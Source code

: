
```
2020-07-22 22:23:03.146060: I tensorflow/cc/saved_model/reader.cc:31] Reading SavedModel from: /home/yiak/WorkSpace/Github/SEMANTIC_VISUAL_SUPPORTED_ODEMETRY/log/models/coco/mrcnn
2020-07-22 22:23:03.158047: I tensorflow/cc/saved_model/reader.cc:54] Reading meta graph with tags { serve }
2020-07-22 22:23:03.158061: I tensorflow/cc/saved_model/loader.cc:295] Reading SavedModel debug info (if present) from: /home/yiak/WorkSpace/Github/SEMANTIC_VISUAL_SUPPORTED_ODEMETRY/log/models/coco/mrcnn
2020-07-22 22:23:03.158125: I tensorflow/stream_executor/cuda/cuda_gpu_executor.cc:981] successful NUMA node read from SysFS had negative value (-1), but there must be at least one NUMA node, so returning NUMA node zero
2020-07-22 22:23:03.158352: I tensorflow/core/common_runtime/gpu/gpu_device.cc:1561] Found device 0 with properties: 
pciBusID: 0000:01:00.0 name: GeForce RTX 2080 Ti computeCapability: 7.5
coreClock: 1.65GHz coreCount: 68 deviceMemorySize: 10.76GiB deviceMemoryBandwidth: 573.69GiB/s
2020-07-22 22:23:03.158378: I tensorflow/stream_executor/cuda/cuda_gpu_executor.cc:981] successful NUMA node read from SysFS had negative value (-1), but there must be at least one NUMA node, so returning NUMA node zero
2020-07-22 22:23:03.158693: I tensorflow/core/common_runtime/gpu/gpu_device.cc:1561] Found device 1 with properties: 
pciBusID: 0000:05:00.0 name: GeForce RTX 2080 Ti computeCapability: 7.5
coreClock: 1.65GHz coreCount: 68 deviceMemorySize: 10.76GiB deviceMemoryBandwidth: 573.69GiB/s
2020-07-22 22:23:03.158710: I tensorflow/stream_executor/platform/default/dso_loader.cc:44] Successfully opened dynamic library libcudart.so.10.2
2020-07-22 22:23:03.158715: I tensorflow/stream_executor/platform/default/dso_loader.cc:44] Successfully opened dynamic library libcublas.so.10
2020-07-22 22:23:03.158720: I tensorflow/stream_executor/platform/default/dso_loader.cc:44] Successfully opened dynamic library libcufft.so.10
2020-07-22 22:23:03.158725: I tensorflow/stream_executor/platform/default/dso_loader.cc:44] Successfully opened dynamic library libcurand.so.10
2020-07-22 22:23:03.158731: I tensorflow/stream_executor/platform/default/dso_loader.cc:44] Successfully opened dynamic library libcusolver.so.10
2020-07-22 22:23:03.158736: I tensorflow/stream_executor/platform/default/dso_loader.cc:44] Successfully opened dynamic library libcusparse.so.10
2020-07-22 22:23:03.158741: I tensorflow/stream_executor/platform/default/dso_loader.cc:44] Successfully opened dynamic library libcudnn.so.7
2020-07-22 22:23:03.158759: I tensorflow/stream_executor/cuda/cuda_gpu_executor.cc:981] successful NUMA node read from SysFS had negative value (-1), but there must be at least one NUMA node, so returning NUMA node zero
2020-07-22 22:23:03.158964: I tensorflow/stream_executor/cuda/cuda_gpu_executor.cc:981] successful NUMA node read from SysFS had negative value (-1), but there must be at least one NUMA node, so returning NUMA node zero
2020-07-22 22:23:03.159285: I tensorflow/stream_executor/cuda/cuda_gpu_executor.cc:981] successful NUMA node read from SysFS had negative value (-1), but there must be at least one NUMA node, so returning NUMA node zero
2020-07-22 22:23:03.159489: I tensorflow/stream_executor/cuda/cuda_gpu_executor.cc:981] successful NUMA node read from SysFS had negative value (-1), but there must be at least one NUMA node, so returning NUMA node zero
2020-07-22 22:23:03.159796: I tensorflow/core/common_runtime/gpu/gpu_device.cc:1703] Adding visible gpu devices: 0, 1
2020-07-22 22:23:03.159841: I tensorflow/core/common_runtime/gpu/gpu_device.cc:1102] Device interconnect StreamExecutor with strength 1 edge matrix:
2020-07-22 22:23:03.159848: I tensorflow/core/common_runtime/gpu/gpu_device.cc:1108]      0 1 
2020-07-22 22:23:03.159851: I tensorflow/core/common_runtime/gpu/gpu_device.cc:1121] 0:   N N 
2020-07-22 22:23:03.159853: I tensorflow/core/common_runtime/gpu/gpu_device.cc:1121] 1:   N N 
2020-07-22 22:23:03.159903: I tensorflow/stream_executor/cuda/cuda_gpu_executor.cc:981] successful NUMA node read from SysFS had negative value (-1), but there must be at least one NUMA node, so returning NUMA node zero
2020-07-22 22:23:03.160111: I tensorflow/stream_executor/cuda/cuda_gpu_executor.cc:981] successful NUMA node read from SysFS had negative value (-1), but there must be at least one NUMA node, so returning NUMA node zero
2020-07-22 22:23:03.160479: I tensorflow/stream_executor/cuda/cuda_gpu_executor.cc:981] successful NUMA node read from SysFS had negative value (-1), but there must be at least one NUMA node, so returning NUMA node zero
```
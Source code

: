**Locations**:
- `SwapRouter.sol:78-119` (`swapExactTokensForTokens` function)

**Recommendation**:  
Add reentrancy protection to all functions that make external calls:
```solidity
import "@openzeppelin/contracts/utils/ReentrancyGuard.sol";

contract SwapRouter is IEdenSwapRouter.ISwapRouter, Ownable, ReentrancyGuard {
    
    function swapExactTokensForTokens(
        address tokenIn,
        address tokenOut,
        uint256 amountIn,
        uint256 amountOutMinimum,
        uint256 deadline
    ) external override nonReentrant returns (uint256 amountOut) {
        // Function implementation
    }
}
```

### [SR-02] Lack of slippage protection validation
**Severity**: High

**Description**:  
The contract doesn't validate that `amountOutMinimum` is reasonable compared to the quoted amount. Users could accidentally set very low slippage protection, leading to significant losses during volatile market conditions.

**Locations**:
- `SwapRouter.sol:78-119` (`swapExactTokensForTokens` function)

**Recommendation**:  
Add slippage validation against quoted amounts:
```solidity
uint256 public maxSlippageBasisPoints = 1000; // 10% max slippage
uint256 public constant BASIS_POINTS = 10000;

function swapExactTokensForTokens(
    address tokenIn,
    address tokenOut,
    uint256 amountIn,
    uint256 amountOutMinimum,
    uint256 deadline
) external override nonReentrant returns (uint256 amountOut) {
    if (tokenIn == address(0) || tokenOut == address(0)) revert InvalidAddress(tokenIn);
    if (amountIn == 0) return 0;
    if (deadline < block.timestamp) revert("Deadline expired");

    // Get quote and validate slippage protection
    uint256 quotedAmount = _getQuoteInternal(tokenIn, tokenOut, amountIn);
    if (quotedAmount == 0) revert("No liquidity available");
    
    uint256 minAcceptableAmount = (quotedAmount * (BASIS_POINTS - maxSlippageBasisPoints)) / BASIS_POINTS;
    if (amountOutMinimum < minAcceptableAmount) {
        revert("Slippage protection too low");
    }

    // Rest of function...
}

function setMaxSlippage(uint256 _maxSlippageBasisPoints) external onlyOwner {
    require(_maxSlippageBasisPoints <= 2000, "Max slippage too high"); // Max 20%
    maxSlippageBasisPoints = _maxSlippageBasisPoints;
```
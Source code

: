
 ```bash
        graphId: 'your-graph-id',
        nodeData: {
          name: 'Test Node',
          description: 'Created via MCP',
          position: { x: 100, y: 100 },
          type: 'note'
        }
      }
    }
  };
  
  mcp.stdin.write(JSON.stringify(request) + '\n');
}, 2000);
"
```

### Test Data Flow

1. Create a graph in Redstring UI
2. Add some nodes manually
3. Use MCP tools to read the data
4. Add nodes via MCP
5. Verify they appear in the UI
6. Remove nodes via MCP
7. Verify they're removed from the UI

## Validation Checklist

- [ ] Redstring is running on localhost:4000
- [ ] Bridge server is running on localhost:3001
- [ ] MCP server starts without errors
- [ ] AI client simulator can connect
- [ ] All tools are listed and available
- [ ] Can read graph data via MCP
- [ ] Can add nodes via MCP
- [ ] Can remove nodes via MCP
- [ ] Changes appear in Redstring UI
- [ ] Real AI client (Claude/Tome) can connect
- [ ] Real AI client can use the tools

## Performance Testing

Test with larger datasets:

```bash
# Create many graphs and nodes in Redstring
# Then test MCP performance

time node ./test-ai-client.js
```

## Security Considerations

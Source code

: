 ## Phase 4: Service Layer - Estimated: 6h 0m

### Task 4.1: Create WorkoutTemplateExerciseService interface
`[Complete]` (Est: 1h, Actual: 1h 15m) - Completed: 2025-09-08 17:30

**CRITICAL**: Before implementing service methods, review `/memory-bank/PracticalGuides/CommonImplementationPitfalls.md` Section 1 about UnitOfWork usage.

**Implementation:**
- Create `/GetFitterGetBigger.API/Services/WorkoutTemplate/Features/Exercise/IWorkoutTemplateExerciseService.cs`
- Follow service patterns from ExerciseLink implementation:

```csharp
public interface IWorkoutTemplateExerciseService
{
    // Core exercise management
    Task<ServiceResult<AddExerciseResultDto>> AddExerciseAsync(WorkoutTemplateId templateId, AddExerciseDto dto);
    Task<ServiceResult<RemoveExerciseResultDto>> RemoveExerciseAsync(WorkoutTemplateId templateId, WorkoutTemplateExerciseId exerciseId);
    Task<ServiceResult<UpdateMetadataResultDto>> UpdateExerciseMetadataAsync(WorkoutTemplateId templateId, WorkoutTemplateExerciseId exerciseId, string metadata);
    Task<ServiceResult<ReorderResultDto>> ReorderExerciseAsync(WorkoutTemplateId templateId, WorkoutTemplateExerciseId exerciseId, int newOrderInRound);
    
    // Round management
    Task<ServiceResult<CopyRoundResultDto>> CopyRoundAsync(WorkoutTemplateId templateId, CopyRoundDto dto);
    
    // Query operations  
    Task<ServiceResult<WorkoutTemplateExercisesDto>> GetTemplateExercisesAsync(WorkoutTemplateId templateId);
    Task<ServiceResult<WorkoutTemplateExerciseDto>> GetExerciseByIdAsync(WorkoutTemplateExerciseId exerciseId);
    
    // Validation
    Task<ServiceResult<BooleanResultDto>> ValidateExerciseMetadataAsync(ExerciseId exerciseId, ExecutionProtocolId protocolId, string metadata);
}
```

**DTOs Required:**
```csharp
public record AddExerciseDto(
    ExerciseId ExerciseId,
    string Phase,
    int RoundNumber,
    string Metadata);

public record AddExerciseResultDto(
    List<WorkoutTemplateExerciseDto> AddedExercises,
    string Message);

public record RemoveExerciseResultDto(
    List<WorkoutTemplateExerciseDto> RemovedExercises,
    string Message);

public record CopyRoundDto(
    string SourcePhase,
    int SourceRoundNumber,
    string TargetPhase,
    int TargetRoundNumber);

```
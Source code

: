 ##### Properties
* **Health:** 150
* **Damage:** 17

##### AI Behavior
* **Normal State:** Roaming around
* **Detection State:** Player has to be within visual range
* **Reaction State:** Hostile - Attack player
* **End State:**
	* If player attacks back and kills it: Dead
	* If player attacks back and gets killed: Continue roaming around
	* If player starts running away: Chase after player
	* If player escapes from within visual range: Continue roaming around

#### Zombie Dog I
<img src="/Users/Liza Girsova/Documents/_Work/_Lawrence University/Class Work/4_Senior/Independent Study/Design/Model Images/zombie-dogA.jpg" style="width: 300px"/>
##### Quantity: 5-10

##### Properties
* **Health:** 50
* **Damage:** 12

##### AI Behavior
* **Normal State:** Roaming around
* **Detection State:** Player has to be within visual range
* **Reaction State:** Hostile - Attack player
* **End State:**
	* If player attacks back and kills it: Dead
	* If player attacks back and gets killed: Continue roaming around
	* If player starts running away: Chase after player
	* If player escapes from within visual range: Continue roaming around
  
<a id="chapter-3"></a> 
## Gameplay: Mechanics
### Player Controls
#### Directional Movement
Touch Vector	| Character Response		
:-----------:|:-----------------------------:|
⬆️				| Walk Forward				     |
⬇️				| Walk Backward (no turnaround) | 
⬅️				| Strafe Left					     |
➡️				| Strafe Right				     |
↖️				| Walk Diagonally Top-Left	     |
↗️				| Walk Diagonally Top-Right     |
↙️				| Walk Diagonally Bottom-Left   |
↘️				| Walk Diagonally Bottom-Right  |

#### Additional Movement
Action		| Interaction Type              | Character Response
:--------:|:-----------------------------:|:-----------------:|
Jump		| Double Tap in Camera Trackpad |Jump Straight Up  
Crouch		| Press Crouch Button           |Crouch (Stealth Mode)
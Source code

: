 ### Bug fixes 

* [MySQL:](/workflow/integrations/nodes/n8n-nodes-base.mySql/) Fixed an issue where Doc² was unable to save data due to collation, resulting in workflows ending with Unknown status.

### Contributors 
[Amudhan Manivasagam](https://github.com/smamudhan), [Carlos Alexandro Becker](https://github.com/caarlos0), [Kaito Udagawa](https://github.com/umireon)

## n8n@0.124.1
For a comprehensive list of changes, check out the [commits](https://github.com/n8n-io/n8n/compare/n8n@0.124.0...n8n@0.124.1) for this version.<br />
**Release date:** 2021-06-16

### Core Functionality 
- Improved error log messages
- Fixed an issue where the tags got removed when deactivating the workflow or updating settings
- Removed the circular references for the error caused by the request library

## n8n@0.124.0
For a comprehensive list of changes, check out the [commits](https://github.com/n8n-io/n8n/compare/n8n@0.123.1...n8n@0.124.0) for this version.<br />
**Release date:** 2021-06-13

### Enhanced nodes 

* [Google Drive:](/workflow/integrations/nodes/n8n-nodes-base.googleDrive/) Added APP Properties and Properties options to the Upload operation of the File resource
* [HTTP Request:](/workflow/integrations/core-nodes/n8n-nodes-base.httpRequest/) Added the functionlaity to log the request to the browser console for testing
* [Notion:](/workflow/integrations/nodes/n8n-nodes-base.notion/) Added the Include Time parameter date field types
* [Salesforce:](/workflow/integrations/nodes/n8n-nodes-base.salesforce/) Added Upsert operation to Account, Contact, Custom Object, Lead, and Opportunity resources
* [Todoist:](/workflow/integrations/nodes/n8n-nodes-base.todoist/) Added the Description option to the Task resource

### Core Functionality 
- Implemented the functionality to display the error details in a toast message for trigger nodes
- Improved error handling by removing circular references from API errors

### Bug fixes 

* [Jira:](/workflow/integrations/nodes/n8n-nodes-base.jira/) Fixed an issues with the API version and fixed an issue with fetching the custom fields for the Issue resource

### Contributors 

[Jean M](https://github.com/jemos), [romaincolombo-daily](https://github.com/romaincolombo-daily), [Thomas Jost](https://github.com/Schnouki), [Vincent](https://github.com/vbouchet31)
━━━
● Task item
Start with the line above that contains "the File resource" and end with the line that contains "and Opportunity resources". Write out those lines exactly, and only those.

● Answer box
* [Google Drive:](/workflow/integrations/nodes/n8n-nodes-base.googleDrive/) Added APP Properties and Properties options to the Upload operation of the File resource
* [HTTP Request:](/workflow/integrations/core-nodes/n8n-nodes-base.httpRequest/) Added the functionlaity to log the request to the browser console for testing
* [Notion:](/workflow/integrations/nodes/n8n-nodes-base.notion/) Added the Include Time parameter date field types
* [Salesforce:](/workflow/integrations/nodes/n8n-nodes-base.salesforce/) Added Upsert operation to Account, Contact, Custom Object, Lead, and Opportunity resources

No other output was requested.